La « rumba parade », volume 2, a été présentée  officiellement au public au CWB le vendredi 9 juin 2017 en fin de matinée. La déléguée du CWB, Kathryn Brahy, a souligné que la rumba congolaise est un genre musical qui entraîne plusieurs courants musicaux derrière lui. C’est dans ce sens que le CWB, l’INA…. se sentent obligés de la soutenir.  En somme, l’objectif de cette démarche est d’amener l’instance faîtière en la matière d’inscrire un jour  la rumba  dans le patrimoine mondial de l’humanité.
Visiblement ravi, le DG de l’INA, Yoka lye Mudaba, n’a pas caché sa
joie de voir Kathryn Brahy faire ce plaidoyer. Usant volontiers de
l’emphase, il a relevé que le premier recueil ( 11 chansons) a été un
enfant prématuré, fragile et résistant.
La seconde édition est une revue corrigée du premier volume. A priori
beaucoup plus fouillée, elle a une couverture décorée, abondamment
illustrée,  contient 13 chansons pour 98 pages.
Cerise sur le gâteau, a fait remarquer le DG de l’INA, cette
anthologie a recueilli les signatures prestigieuses des célébrités
comme le président du Conseil d’Administration des instituts
supérieurs techniques et artistiques, le prof Mpeye, le directeur pays
de l’Unesco en RDC, Abdourahmane Diallo…..
Félicitant dans la foulée le chef de section musique à l’INA Jean
Romain Maluengo et le conseiller principal du CWB Braine Tshibanda
pour avoir largement contribué à  leur manière à l’élaboration de
cette nouvelle plaquette des partitions musicales de la rumba
congolaise, Yoka a rappelé que plusieurs  férus de l’art d’Orphée ont
déjà publié des écrits sur la musique congolaise.
La particularité du travail réalisé par l’INA et le CWB, a indiqué
Yoka,  est  d’avoir réussi à faire le décodage et l’encodage des
œuvres retenues.
En réalisant rumba parade, volumes 1 et 2, on veut simplement faire un
devoir de mémoire.
«La rumba est synonyme d’ambiance, une ambiance festive.

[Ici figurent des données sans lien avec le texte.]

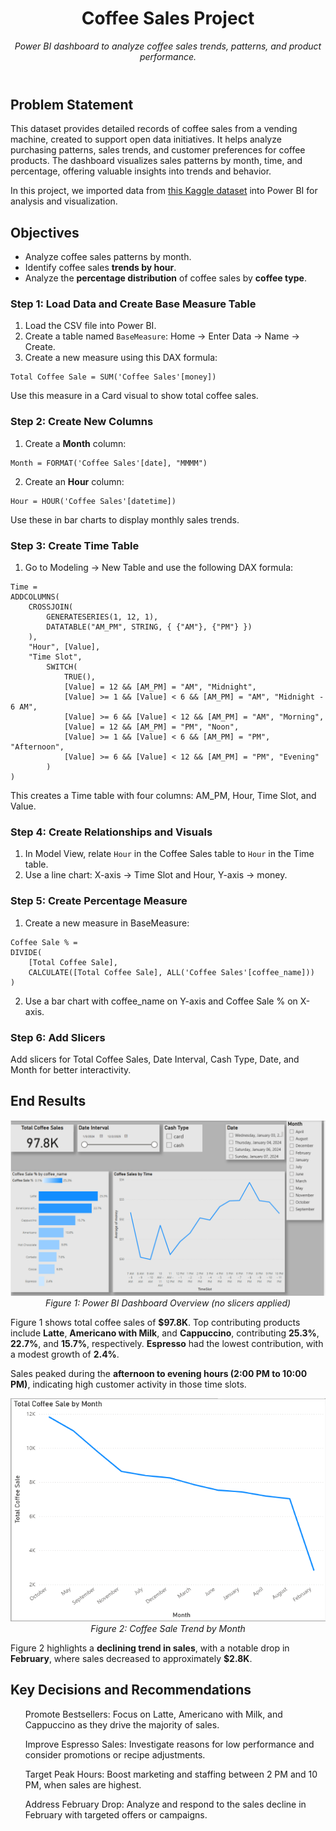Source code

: <header>
  <h1>Coffee Sales Project</h1>
  <p><em>Power BI dashboard to analyze coffee sales trends, patterns, and product performance.</em></p>
</header>

<h2>Problem Statement</h2>
<p>
  This dataset provides detailed records of coffee sales from a vending machine, created to support open data initiatives. 
  It helps analyze purchasing patterns, sales trends, and customer preferences for coffee products. 
  The dashboard visualizes sales patterns by month, time, and percentage, offering valuable insights into trends and behavior.
</p>
<p>
  In this project, we imported data from 
  <a href="https://www.kaggle.com/datasets/ihelon/coffee-sales" target="_blank">this Kaggle dataset</a> 
  into Power BI for analysis and visualization.
</p>

<h2>Objectives</h2>
<ul>
  <li>Analyze coffee sales patterns by month.</li>
  <li>Identify coffee sales <strong>trends by hour</strong>.</li>
  <li>Analyze the <strong>percentage distribution</strong> of coffee sales by <strong>coffee type</strong>.</li>
</ul>

<h3>Step 1: Load Data and Create Base Measure Table</h3>
<ol>
  <li>Load the CSV file into Power BI.</li>
  <li>Create a table named <code>BaseMeasure</code>: Home → Enter Data → Name → Create.</li>
  <li>Create a new measure using this DAX formula:</li>
</ol>

<pre><code>Total Coffee Sale = SUM('Coffee Sales'[money])</code></pre>

<p>Use this measure in a Card visual to show total coffee sales.</p>

<h3>Step 2: Create New Columns</h3>
<ol>
  <li>Create a <strong>Month</strong> column:</li>
</ol>

<pre><code>Month = FORMAT('Coffee Sales'[date], "MMMM")</code></pre>

<ol start="2">
  <li>Create an <strong>Hour</strong> column:</li>
</ol>

<pre><code>Hour = HOUR('Coffee Sales'[datetime])</code></pre>

<p>Use these in bar charts to display monthly sales trends.</p>

<h3>Step 3: Create Time Table</h3>
<ol>
  <li>Go to Modeling → New Table and use the following DAX formula:</li>
</ol>

<pre><code>Time = 
ADDCOLUMNS(
    CROSSJOIN(
        GENERATESERIES(1, 12, 1),
        DATATABLE("AM_PM", STRING, { {"AM"}, {"PM"} })
    ),
    "Hour", [Value],
    "Time Slot", 
        SWITCH(
            TRUE(),
            [Value] = 12 && [AM_PM] = "AM", "Midnight",
            [Value] >= 1 && [Value] < 6 && [AM_PM] = "AM", "Midnight - 6 AM",
            [Value] >= 6 && [Value] < 12 && [AM_PM] = "AM", "Morning",
            [Value] = 12 && [AM_PM] = "PM", "Noon",
            [Value] >= 1 && [Value] < 6 && [AM_PM] = "PM", "Afternoon",
            [Value] >= 6 && [Value] < 12 && [AM_PM] = "PM", "Evening"
        )
)</code></pre>

<p>This creates a Time table with four columns: AM_PM, Hour, Time Slot, and Value.</p>

<h3>Step 4: Create Relationships and Visuals</h3>
<ol>
  <li>In Model View, relate <code>Hour</code> in the Coffee Sales table to <code>Hour</code> in the Time table.</li>
  <li>Use a line chart: X-axis → Time Slot and Hour, Y-axis → money.</li>
</ol>

<h3>Step 5: Create Percentage Measure</h3>
<ol>
  <li>Create a new measure in BaseMeasure:</li>
</ol>

<pre><code>Coffee Sale % = 
DIVIDE(
    [Total Coffee Sale], 
    CALCULATE([Total Coffee Sale], ALL('Coffee Sales'[coffee_name]))
)</code></pre>

<ol start="2">
  <li>Use a bar chart with coffee_name on Y-axis and Coffee Sale % on X-axis.</li>
</ol>

<h3>Step 6: Add Slicers</h3>
<p>Add slicers for Total Coffee Sales, Date Interval, Cash Type, Date, and Month for better interactivity.</p>

<h2>End Results</h2>

<p align="center">
  <img src="images/coffee%20insight1.png" alt="Coffee Sales Overview" width="700">
  <br>
  <em>Figure 1: Power BI Dashboard Overview (no slicers applied)</em>
</p>

<p>
  Figure 1 shows total coffee sales of <strong>$97.8K</strong>. Top contributing products include <strong>Latte</strong>, 
  <strong>Americano with Milk</strong>, and <strong>Cappuccino</strong>, contributing <strong>25.3%</strong>, 
  <strong>22.7%</strong>, and <strong>15.7%</strong>, respectively. <strong>Espresso</strong> had the lowest contribution, 
  with a modest growth of <strong>2.4%</strong>.
</p>

<p>
  Sales peaked during the <strong>afternoon to evening hours (2:00 PM to 10:00 PM)</strong>, indicating high customer activity 
  in those time slots.
</p>

<p align="center">
  <img src="images/coffee%20insight2.png" alt="Month Wise Coffee Sales Trend" width="700">
  <br>
  <em>Figure 2: Coffee Sale Trend by Month</em>
</p>

<p>
  Figure 2 highlights a <strong>declining trend in sales</strong>, with a notable drop in <strong>February</strong>, 
  where sales decreased to approximately <strong>$2.8K</strong>.
</p>

<p>
  <h2>Key Decisions and Recommendations</h2>
<ul>Promote Bestsellers: Focus on Latte, Americano with Milk, and Cappuccino as they drive the majority of sales.

Improve Espresso Sales: Investigate reasons for low performance and consider promotions or recipe adjustments.

Target Peak Hours: Boost marketing and staffing between 2 PM and 10 PM, when sales are highest.

Address February Drop: Analyze and respond to the sales decline in February with targeted offers or campaigns.</ul>
</p>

Et la
manifestation d’aujourd’hui illumine les 50 ans d’existence de l’INA»,
a  précisé cet homme des lettres.
Retenu pour baptiser le «  nouveau venu » sur le marché du livre,
Mpeye a laissé entendre que la nouvelle plaquette  est appelée à être
une victime à l’extérieur du pays.
Il a affirmé  ne  pas douter que cet ambassadeur qui est la rumba
congolaise figure un jour dans le registre des patrimoines mondiaux de
l’humanité. Cette reconnaissance va honorer notre pays et l’Afrique
Centrale.
Revenant sur des extraits du texte de Yoka, il a insisté sur la
particularité de l’INA, censée être une antenne sensible bi
directionnelle  chargée de récolter ce qui est sensible et beau en RDC
et ailleurs pour le diffuser.
Baptisant enfin le nouvelle plaquette, il a dit  lui assigner comme
mission : diffuser la joie et les sentiments des Congolais.